As February comes to a close and the RRSP deadline looms, a familiar panic sets in. Taxpayers rush to their accountants, who know they’re in for long nights of coffee slurping and burning the midnight oil: tax season is officially upon us. But while many Canadians rely on the pros to file their returns, 40 per cent will file their own taxes, according to the Canada Revenue Agency. And most are forgoing the pen and paper route; for the 2013 tax season, 83 per cent of returns were filed online by individuals or professionals.
While taxes can be a breeze for those early in their career or young professionals with few expenses to claim, seniors and retirees have a slightly more robust tax landscape to navigate. Taking the online-DIY approach can be a lot more complex for this group.
Gerry Vittoratos, lead trainer at Thomson Reuters’ DT Tax and Accounting – which publishes the UFile tax software – offered up some insight for seniors and retirees looking to file for themselves.
Also read: Don’t Be Afraid to File Taxes Online>
Got To Give Them Credit
“There are some credits that are relevant for retirees regardless of age,” says Vittoratos.
Retirees reporting eligible pension, superannuation or annuity payments on their tax return might be able to tap into a non-refundable tax credit of up to $2,000 ($300 after factoring the non-refundable tax credit rate).
“Since these pensions are eligible for the pension income amount, they are also eligible for pension income splitting with spouses,” he says. “If one spouse is receiving the CPP and is not over 65, he or she can still split the payments with his or her spouse.”

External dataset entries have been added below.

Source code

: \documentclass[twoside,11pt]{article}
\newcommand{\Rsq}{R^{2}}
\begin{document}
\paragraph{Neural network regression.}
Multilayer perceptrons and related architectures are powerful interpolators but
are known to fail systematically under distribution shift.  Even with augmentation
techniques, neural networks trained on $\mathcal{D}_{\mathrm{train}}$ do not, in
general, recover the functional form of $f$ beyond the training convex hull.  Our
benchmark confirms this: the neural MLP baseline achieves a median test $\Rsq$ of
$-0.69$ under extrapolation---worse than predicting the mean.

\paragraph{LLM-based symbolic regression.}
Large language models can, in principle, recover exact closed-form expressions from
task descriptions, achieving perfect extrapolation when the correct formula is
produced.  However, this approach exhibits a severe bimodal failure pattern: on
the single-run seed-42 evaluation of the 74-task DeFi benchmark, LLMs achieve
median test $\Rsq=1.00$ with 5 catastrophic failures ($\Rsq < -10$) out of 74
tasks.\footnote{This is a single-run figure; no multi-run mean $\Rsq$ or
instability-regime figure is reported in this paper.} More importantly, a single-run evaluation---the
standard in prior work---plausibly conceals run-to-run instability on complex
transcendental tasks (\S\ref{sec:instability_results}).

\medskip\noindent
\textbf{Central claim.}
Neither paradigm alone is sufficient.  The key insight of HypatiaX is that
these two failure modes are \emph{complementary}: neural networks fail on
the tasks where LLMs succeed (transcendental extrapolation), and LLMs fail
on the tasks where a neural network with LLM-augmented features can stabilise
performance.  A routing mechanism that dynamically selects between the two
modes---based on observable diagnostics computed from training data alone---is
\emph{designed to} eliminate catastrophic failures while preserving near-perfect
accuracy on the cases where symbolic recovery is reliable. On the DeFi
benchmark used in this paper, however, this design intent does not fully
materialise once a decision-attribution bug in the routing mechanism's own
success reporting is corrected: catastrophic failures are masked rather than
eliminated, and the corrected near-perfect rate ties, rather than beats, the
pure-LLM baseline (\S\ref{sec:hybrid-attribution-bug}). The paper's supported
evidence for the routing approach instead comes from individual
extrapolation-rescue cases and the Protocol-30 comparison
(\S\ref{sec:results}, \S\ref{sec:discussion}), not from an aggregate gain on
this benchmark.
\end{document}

To do so, the taxpayer will need to connect with Service Canada to get authorization for the split. Widowed retirees can also claim the “allowance for the survivor” – a benefit set up for retired widows under 64 who have never remarried and make less than $23,000.
“(Be sure to) review the Service Canada website and consult the eligibility rules of the different pensions offered by the Government of Canada,” adds Vittoratos.

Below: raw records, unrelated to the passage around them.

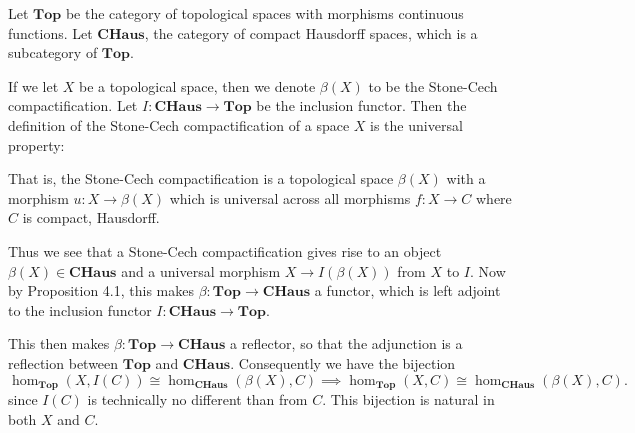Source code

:     \begin{example}
        Let $\textbf{Top}$ be the category of topological spaces with
        morphisms continuous functions. Let $\textbf{CHaus}$, the
        category of compact Hausdorff spaces, which is a subcategory
        of $\textbf{Top}$. 

        If we let $X$ be a topological space, then we denote
        $\beta(X)$ to be the Stone-Cech compactification. Let $I :
        \textbf{CHaus} \to \textbf{Top}$ be the inclusion functor. 
        Then the definition of the Stone-Cech compactification of a space $X$ is the
        universal property: 
        \begin{center}
            \hspace{1cm}
        \end{center}
        That is, the Stone-Cech compactification is a topological
        space $\beta(X)$ with a morphism $u: X \to \beta(X)$ which is
        universal across all morphisms $f: X \to C$ where $C$ is
        compact, Hausdorff. 

        Thus we see that a Stone-Cech compactification gives
        rise to an object $\beta(X) \in \textbf{CHaus}$ and a
        universal morphism $X \to I(\beta(X))$ from $X$ to $I$. Now by
        Proposition 4.1, this makes $\beta : \textbf{Top} \to
        \textbf{CHaus}$ a functor, which is left adjoint to the
        inclusion functor $I: \textbf{CHaus} \to \textbf{Top}$. 

        This then makes $\beta: \textbf{Top} \to \textbf{CHaus}$ a
        reflector, so that the adjunction is a reflection between
        $\textbf{Top}$ and $\textbf{CHaus}$. Consequently we have the
        bijection 
        \[
            \hom_{\textbf{Top}}(X, I(C)) \cong \hom_{\textbf{CHaus}}(\beta(X), C)
            \implies 
            \hom_{\textbf{Top}}(X, C) \cong \hom_{\textbf{CHaus}}(\beta(X), C).
        \]
        since $I(C)$ is technically no different than from $C$. This
        bijection is natural in both $X$ and $C$. 
    \end{example}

Also read: Top Tax Credits You Aren’t Claiming>
In Sickness and in Health
It’s especially important for seniors to be diligent with their claims around health expenses. While keeping receipts and records of health services is a must, there are plenty of elements that often go overlooked, namely transportation expenses related to health services that require the taxpayer to trek at least 40 km beyond their local region.
“Depending on the medical condition, certain non-medical expenses related to the treatment of the condition can be claimed as medical expenses,” says Vittoratos. “For example, taxpayers with Celiac disease can claim the price difference between gluten-free food purchased and the equivalent cost for non-gluten free food.”

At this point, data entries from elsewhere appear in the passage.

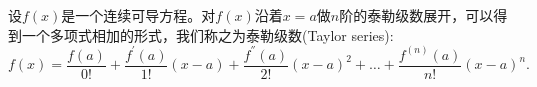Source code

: \begin{subappendices}
\begin{lemma}[泰勒——麦克劳林级数]
  \label{lemma:taylor-maclaurin-series}
  设$f(x)$是一个连续可导方程。对$f(x)$沿着$x=a$做$n$阶的泰勒级数展开，可以得到一个多项式相加的形式，我们称之为泰勒级数(Taylor series):
  \begin{equation}
    \label{eq:taylor-series-def}
    f \left( x \right) = \frac{f(a)}{0!}
    + \frac{f^{'}(a)}{1!} \left( x - a \right)
    + \frac{f^{''}(a)}{2!} \left( x - a \right)^{2}
    + \ldots
    + \frac{f^{(n)}(a)}{n!} \left( x - a \right)^{n}.
  \end{equation}



\begin{figure}[htbp]
  \centering  %
\end{figure}
\end{lemma}
\end{subappendices}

Premiums for travel medical insurance are also considered a medical expense.
Those with disabilities signed off on by the CRA, can claim a credit of up to $7,766.
“If the disability has been present for a few years, a retroactive claim can be made on prior year tax returns as long as the certificate from the medical practitioner indicates the year of the disability,” adds Vittoratos.
Look to Past Unclaimed Donations
Unused donation amounts can be carried forward five years and used as a non-refundable credit and unclaimed capital losses from previous years can be deducted as well.
“These amounts can be found on the Notice of Assessment,” says Vittoratos.
Seniors can also deduct interest paid on loans for investment or payments made to financial advisors from their total income.
“The only caveat is that the expenses have to be incurred for non-registered accounts.” He says. “So RRSPs and TFSAs are not eligible.”
My Partner, the Retiree
“Spousal RRSP contributions can be an effective way for the spouse who is still employed to increase the retirement funds of their retired spouse,” says Vittoratos. “The advantage is that the working spouse uses his or her own RRSP deduction limit to make the contributions, which is always increasing due to continual working income.”
The working spouse can then claim the deduction in his or her own tax return.
Senior Taxes Don’t Need to be a Struggle
The first time claiming as a senior or a retiree can be daunting, but the goal is to stay diligent and keep a copy of the CRA’s tax guidelines handy. Any deduction overlooked is money left on the table.
“Review the general guide and focus on the deductions and credits that are oriented towards seniors, such as the age amount, pension income amount, pension income splitting and disability amount,” says Vittoratos. “(Don’t forget) to claim any retroactive claims that have not been made.”